- If the database does not shrink after deleting documents or indexes, it is expected behavior. You are not losing space, MeiliSearch is keeping this space for performance reasons.
- You should have the same amount of RAM than the space taken on disk by MeiliSearch for optimal performances.
MeiliSearch is a database. It stores the indexed documents along with the data needed to perform lightning search.
Writing a database is hard, and we do not want to reinvent the wheel, so MeiliSearch uses a storage engine under the hood. Using a storage engine allows MeiliSearch to focus on improving search relevancy and search performance while abstracting the complicated task of creating, reading and updating documents on disk, and in memory.
The storage engine of MeiliSearch is a Lightning Memory-Mapped Database (opens new window) (LMDB for short). LMDB is a transactional key-value store written in C that was developed for OpenLDAP, and it has ACID properties.
We chose LMDB after we successfully (or not) tried MeiliSearch with Sled (opens new window) and RocksDB (opens new window) and decided to move on with LMDB because it is the best combination of performance and stability for Meilisearch.
# Memory mapping
LMDB stores its data in a memory-mapped file (opens new window). All data fetched from LMDB is returned straight from the memory map, which means there is no memory allocation or memory copy during data fetches.
All documents stored on disk are automatically loaded in memory when MeiliSearch asks for them. This ensures LMDB will always make the best use of the RAM available to retrieve the documents.
For the best performance, it is recommended to provide the same amount of RAM as the size the database takes on disk, so all the data structures can fit in memory.
# Understanding LMDB
The choice of LMDB comes with certain pros and cons. In order to understand this choice, its upsides and downsides, we need to have an insight on how LMDB impact size and memory usage. This is well explained in a blogpost of LMDB (opens new window) and we are trying to summarize it here.
# Database size
When freeing entries from the database (in our case, removing documents from MeiliSearch), one can observe that no space disk is released. The space previously used by the entry is marked as free for LMDB but not made available for the operating system.

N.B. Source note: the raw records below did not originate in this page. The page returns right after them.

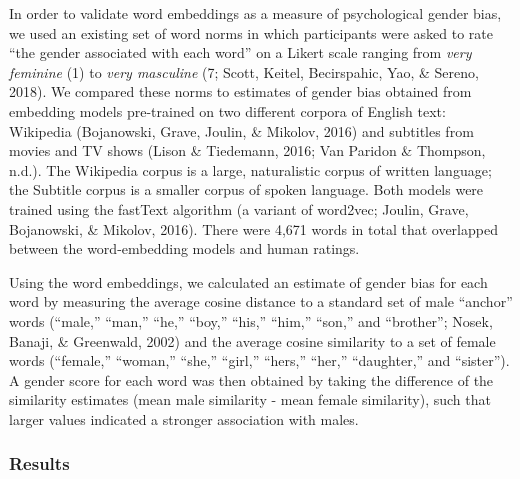 \documentclass[man,floatsintext]{apa6}
\begin{document}
In order to validate word embeddings as a measure of psychological gender bias, we used an existing set of word norms in which participants were asked to rate \enquote{the gender associated with each word} on a Likert scale ranging from \emph{very feminine} (1) to \emph{very masculine} (7; Scott, Keitel, Becirspahic, Yao, \& Sereno, 2018). We compared these norms to estimates of gender bias obtained from embedding models pre-trained on two different corpora of English text: Wikipedia (Bojanowski, Grave, Joulin, \& Mikolov, 2016) and subtitles from movies and TV shows (Lison \& Tiedemann, 2016; Van Paridon \& Thompson, n.d.). The Wikipedia corpus is a large, naturalistic corpus of written language; the Subtitle corpus is a smaller corpus of spoken language. Both models were trained using the fastText algorithm (a variant of word2vec; Joulin, Grave, Bojanowski, \& Mikolov, 2016). There were 4,671 words in total that overlapped between the word-embedding models and human ratings.

Using the word embeddings, we calculated an estimate of gender bias for each word by measuring the average cosine distance to a standard set of male \enquote{anchor} words (\enquote{male,} \enquote{man,} \enquote{he,} \enquote{boy,} \enquote{his,} \enquote{him,} \enquote{son,} and \enquote{brother}; Nosek, Banaji, \& Greenwald, 2002) and the average cosine similarity to a set of female words (\enquote{female,} \enquote{woman,} \enquote{she,} \enquote{girl,} \enquote{hers,} \enquote{her,} \enquote{daughter,} and \enquote{sister}). A gender score for each word was then obtained by taking the difference of the similarity estimates (mean male similarity - mean female similarity), such that larger values indicated a stronger association with males.

\hypertarget{results-1}{%
\subsubsection{Results}\label{results-1}}
\end{document}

Unlike other storage engines, LMDB chooses this design for performance issues as there is no need for a compaction phase.

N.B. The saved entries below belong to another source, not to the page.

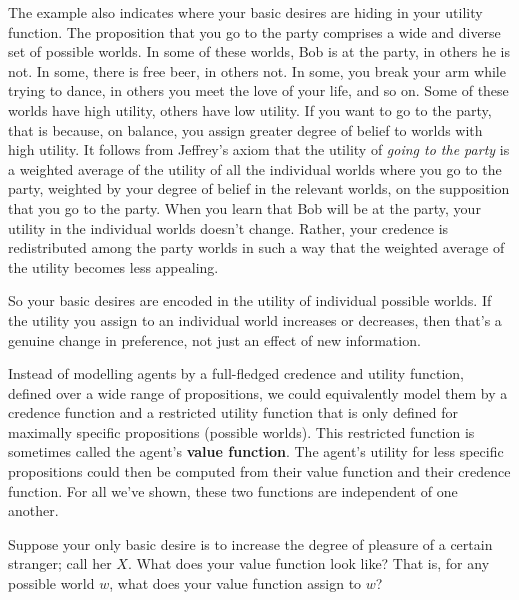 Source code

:The example also indicates where your basic desires are hiding in your
utility function. The proposition that you go to the party comprises a
wide and diverse set of possible worlds. In some of these worlds, Bob
is at the party, in others he is not. In some, there is free beer, in
others not. In some, you break your arm while trying to dance, in
others you meet the love of your life, and so on. Some of these worlds have high
utility, others have low utility. If you want to go to the party, that
is because, on balance, you assign greater degree of belief to worlds
with high utility. It follows from Jeffrey's axiom that the utility of
\emph{going to the party} is a weighted average of the utility of all
the individual worlds where you go to the party, weighted by your
degree of belief in the relevant worlds, on the supposition that you
go to the party. When you learn that Bob will be at the party, your
utility in the individual worlds doesn't change. Rather, your credence
is redistributed among the party worlds in such a way that the
weighted average of the utility becomes less appealing.

So your basic desires are encoded in the utility of individual
possible worlds. If the utility you assign to an individual world
increases or decreases, then that's a genuine change in preference,
not just an effect of new information.

Instead of modelling agents by a full-fledged credence and utility
function, defined over a wide range of propositions, we could
equivalently model them by a credence function and a restricted
utility function that is only defined for maximally specific
propositions (possible worlds). This restricted function is
sometimes called the agent's \textbf{value function}. The agent's
utility for less specific propositions could then be computed from
their value function and their credence function. For all we've shown,
these two functions are independent of one another.

\begin{exercise}
  Suppose your only basic desire is to increase the degree of pleasure
  of a certain stranger; call her $X$. What does your value function
  look like? That is, for any possible world $w$, what does your value
  function assign to $w$?  

\end{exercise}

As a result, you may see that the disk occupied by LMDB and therefore by MeiliSearch keeps growing even if you are deleting indexes or documents. This is normal behavior, and you can note that the database will not grow again if you write some data after deleting indexes or documents.
# Memory usage
Since LMDB is memory mapped, it is the operating system that manages the real memory allocated (or not) to MeiliSearch.
Thus, if you run MeiliSearch as a standalone program on a server, LMDB will use the maximum RAM it can use.
On the other hand, if you run MeiliSearch along with other programs, the OS will manage memory based on everyone's need. This makes MeiliSearch's memory usage quite flexible when used in development.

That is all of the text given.